A recent undercover video by Lila Rose’s Live Action gives us a glimpse of the depth of depravity to which our society has fallen. The video highlights the kind of sexual counseling that our government is paying Planned Parenthood to give our kids: At Planned Parenthood of the Rocky Mountains, a counselor tells a client she believes to be fifteen-years- old that it’s okay if her boyfriend chokes, whips, or gags her as long as she has a safety word. She encourages the young woman to do some Internet research on what BDSM involves, suggests she and her boyfriend go to a sex shop to look at different outfits and toys and “get educated together”—it is illegal for a minor to enter a sex shop, by the way—and even goes so far as to tell the fifteen-year- old that she and her boyfriend should watch porn together and then “act it out.”

If this is the kind of sexual advice our kids are receiving, how can we expect them to escape unscathed? Will our daughters learn to value themselves when society doesn’t?
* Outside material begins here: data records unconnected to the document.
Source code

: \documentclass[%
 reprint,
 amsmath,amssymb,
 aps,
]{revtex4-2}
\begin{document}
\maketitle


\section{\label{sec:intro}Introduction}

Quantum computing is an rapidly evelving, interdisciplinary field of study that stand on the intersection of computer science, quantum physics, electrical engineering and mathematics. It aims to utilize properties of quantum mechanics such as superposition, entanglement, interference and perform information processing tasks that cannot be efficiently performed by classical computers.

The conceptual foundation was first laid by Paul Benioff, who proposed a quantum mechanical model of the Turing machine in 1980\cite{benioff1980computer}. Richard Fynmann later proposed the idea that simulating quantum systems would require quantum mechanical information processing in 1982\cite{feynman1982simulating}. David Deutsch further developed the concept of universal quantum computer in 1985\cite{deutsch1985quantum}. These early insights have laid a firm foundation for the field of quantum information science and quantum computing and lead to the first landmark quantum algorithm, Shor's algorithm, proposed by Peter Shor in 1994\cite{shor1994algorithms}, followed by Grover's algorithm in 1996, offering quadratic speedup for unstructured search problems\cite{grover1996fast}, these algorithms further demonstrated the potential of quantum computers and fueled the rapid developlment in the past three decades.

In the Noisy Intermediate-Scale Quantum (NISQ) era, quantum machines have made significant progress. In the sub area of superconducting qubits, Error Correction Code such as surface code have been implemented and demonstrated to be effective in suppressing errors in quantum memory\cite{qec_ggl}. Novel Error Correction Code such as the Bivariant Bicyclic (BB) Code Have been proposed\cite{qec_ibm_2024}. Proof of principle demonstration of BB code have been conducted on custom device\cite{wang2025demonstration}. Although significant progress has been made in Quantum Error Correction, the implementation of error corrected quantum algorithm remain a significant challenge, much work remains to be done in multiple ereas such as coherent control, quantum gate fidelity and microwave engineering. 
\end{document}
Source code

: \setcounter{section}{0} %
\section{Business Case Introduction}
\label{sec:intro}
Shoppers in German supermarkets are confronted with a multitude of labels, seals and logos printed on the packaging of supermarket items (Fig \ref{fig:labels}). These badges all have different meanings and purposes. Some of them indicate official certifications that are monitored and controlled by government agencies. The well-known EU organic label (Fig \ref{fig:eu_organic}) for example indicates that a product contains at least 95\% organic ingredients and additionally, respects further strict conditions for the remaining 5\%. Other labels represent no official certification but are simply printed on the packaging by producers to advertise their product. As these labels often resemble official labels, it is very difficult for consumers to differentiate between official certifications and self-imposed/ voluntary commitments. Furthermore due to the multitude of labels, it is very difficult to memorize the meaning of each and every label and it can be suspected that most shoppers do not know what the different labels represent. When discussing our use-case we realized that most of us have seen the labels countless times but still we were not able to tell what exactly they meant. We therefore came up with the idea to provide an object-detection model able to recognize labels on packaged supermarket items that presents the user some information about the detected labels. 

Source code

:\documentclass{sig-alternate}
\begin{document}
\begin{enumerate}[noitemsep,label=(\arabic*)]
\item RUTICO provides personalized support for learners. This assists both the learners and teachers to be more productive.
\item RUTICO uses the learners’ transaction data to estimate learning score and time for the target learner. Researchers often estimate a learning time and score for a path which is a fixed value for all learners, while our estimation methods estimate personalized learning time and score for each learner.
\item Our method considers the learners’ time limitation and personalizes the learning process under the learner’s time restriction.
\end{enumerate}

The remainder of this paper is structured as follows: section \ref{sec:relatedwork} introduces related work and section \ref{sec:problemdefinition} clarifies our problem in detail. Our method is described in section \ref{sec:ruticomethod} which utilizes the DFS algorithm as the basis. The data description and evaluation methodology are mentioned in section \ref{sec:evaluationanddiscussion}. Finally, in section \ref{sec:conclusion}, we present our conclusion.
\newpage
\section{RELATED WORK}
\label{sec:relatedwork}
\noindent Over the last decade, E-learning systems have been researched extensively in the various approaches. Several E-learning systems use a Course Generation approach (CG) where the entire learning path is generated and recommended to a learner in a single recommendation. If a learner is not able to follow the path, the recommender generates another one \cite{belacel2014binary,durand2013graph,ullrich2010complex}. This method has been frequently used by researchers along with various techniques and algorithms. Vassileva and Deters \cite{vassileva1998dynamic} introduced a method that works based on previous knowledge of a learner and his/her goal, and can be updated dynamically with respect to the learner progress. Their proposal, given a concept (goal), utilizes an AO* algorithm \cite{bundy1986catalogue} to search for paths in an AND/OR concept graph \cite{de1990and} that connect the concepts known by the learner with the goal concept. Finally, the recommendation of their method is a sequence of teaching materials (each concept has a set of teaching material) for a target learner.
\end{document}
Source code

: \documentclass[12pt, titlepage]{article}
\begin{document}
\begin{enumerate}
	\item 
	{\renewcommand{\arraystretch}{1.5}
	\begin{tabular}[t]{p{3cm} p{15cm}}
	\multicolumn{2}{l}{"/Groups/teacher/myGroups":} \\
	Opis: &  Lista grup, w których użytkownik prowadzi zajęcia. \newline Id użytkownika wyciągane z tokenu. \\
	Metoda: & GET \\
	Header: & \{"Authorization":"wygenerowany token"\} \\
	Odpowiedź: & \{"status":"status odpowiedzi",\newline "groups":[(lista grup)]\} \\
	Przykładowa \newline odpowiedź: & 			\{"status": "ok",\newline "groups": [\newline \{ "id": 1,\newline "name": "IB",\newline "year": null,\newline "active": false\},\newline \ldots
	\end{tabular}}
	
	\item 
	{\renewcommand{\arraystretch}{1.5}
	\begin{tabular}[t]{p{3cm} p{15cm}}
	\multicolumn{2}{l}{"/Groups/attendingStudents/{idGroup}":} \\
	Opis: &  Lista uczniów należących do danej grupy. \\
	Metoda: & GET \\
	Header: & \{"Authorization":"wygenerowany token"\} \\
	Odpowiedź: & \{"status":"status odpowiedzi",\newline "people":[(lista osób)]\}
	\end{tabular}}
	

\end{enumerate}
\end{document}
Our children are learning about sexuality and pornography at a very early age, and if something doesn’t change, the long-term effects will be disastrous. As Diane E. Levin and Jean Kilbourne write in their book “So Sexy So Soon,” “boys raised in a sexualized culture often become men who are unsatisfying and sometimes even dangerous partners for women.” Girls exposed to sexual images from a young age, meanwhile, are more prone to three of the most common mental health problems for girls and women: depression, eating disorders, and low self-esteem.

More generally, as Levin and Kilbourne write, the lessons our kids learn at a young age from our oversexualized society “shape their gender identity, sexual attitudes, and values, and their capacity for relationships, for love and connection that they take into adulthood.”24 We are setting our children on a dangerous path, one that will affect them for years to come, if not the rest of their lives.